Four versions of Eric’s Famous Pythagorean Triples Code

UPDATE: Reddit points out that it wasn’t fair of me to use std::cout in every case but the simplest one. I’ve previously reported on the surprisingly huge iostreams penalty (2018-04-27). So I’ve now appended numbers substituting printf for cout in each case below.

Back in December, Eric Niebler made some waves in the C++ twitterverse with a post titled “Standard Ranges” (2018-12-05).

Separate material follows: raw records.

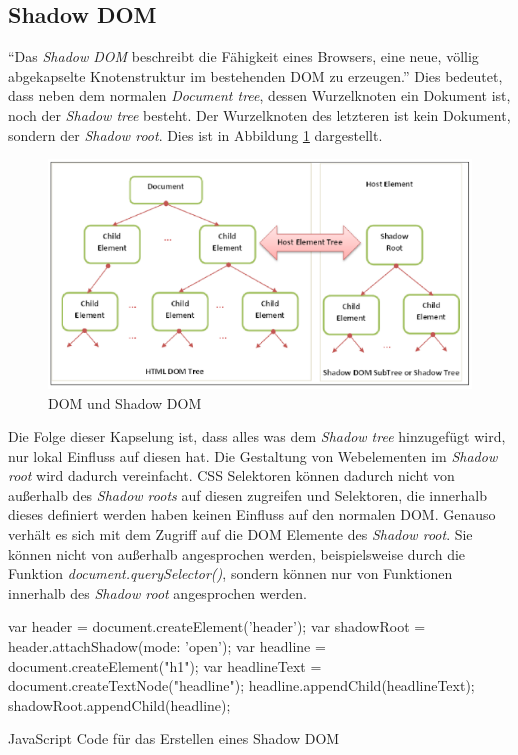 \documentclass[12pt, paper=a4, bibtotoc, toc=listof, headsepline=true]{scrreprt}
\begin{document}
		\subsection{Shadow DOM}
		\enquote{Das \emph{Shadow \ac{DOM}} beschreibt die Fähigkeit eines Browsers, eine neue, völlig abgekapselte Knotenstruktur im bestehenden \ac{DOM} zu erzeugen.}\cite[Kap. 11.1.4]{gasston2014moderne} Dies bedeutet, dass neben dem normalen \emph{Document tree}, dessen Wurzelknoten ein Dokument ist, noch der \emph{Shadow tree} besteht. Der Wurzelknoten des letzteren ist kein Dokument, sondern der \emph{Shadow root}. Dies ist in Abbildung \ref{img:shaDom} dargestellt.\cite[vgl. S.22]{patel2015learning} 
		\begin{figure}
			\centering
			\includegraphics[width=\textwidth,height=\textheight,keepaspectratio]{shaDom.png}
			\caption{DOM und Shadow \ac{DOM} \cite[S. 22]{patel2015learning}}
			\label{img:shaDom}
		\end{figure}
		Die Folge dieser Kapselung ist, dass alles was dem \emph{Shadow tree} hinzugefügt wird, nur lokal Einfluss auf diesen hat. Die Gestaltung von Webelementen im \emph{Shadow root} wird dadurch vereinfacht.
		\ac{CSS} Selektoren können dadurch nicht von außerhalb des \emph{Shadow roots} auf diesen zugreifen und Selektoren, die innerhalb dieses definiert werden haben keinen Einfluss auf den normalen \ac{DOM}. Genauso verhält es sich mit dem Zugriff auf die \ac{DOM} Elemente des \emph{Shadow root}. Sie können nicht von außerhalb angesprochen werden, beispielsweise durch die Funktion \emph{document.querySelector()}, sondern können nur von Funktionen innerhalb des \emph{Shadow root} angesprochen werden.\cite[vgl.]{Bidelman2016}
		\begin{listing}
			\begin{JavaScriptcode*}{}
var header = document.createElement('header');
var shadowRoot = header.attachShadow({mode: 'open'});
var headline = document.createElement("h1");
var headlineText = document.createTextNode("headline");
headline.appendChild(headlineText);
shadowRoot.appendChild(headline);
			\end{JavaScriptcode*}
				\caption{JavaScript Code für das Erstellen eines Shadow DOM}
				\label{lst:javShaDom}
		\end{listing}
\end{document}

Here is Eric’s code (backup), modified to use the range-v3 library, and with all the concepts/constraints removed since they use syntax that — while valid C++2a — has never yet been implemented in either GCC or Clang. The constraints in his original code were there just for documentation; they weren’t being used for any functional reason, such as to control overload resolution. Removing the constraints means the compiler doesn’t have to check them, so if anything it should compile faster.

This code is 74 lines long (or 66, if you remove the using-directives I added). It takes 10.5 seconds to compile on Godbolt Compiler Explorer, and produces 715 lines of machine code. You can run it on Wandbox and see that it produces the correct answer.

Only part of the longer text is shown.